*WORK REQUIRED:* Of all the entries below, retype only the lines from the one with "### Using https://www.cee.studio cloud IDE" through the one with "report all memory access violations, and", exactly as they appear.

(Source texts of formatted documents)
::::

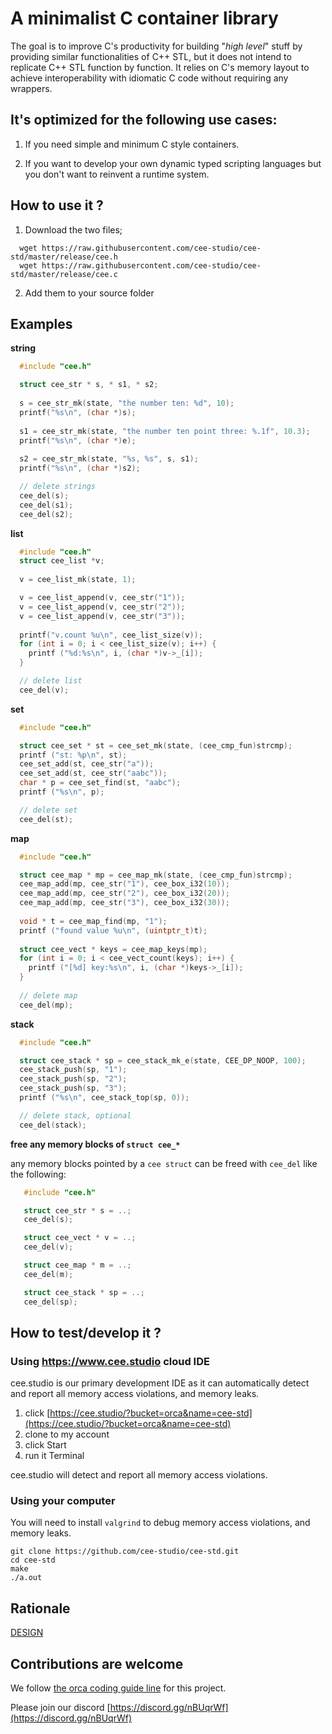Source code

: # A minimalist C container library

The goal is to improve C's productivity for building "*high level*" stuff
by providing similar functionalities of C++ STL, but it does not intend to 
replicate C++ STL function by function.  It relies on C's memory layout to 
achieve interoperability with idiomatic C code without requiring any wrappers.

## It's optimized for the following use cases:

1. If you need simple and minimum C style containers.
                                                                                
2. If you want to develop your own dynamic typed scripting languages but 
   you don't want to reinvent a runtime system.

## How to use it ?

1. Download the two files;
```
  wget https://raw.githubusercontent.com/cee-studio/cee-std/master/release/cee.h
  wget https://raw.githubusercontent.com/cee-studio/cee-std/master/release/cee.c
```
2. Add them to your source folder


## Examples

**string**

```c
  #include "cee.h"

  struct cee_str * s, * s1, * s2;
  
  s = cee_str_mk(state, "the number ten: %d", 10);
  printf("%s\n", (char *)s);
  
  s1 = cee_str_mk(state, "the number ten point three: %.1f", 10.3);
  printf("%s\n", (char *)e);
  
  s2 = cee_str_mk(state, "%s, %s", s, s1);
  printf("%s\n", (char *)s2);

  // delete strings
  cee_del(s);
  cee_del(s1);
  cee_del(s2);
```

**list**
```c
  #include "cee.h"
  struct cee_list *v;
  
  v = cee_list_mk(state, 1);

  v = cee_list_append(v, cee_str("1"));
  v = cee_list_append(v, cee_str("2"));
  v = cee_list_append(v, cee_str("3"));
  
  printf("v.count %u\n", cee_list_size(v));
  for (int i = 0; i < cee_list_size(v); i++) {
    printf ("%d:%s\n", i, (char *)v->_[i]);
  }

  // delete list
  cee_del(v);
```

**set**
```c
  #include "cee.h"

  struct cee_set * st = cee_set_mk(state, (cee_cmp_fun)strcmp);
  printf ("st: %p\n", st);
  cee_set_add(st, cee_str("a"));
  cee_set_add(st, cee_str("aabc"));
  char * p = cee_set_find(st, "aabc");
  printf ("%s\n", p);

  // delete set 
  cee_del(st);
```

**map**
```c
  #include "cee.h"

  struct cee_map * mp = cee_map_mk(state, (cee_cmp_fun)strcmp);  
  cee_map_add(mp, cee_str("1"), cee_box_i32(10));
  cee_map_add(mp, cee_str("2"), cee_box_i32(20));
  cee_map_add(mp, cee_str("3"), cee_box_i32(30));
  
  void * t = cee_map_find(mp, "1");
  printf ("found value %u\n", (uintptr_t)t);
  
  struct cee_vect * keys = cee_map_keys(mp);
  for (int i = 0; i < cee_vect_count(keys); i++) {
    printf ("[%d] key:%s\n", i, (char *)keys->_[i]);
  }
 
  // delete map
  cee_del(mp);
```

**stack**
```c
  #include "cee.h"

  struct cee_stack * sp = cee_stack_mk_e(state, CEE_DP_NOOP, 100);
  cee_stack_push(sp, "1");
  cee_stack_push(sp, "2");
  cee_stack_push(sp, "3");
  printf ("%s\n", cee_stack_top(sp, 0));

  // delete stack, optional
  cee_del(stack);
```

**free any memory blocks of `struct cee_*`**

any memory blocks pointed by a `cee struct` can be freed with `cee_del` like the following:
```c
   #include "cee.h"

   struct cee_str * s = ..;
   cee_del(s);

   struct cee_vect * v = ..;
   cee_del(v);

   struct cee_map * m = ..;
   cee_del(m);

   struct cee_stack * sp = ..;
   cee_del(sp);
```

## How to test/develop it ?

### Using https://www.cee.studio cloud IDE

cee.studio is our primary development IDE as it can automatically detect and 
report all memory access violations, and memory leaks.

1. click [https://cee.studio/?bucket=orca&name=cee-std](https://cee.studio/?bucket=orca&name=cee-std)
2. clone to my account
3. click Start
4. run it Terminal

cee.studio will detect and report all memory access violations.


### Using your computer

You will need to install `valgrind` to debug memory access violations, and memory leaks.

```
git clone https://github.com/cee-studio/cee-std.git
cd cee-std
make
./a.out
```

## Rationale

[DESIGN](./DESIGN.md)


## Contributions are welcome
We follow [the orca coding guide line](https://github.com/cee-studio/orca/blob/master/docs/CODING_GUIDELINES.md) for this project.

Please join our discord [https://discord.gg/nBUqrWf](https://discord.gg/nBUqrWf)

::::

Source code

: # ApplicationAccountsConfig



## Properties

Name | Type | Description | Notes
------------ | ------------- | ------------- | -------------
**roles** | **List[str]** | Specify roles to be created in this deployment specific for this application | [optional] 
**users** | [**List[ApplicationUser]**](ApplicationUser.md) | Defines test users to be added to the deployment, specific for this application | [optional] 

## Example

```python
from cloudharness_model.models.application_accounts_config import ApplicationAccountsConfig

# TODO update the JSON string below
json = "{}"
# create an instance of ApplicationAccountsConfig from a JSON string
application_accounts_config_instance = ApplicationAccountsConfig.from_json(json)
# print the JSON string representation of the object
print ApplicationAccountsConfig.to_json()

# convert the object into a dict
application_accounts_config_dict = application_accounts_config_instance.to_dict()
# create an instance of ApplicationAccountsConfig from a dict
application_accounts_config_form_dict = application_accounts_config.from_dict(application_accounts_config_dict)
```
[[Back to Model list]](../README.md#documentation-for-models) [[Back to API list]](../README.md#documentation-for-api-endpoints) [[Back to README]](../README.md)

::::

*SOLUTION FOR THIS PROBLEM:*
### Using https://www.cee.studio cloud IDE

cee.studio is our primary development IDE as it can automatically detect and 
report all memory access violations, and memory leaks.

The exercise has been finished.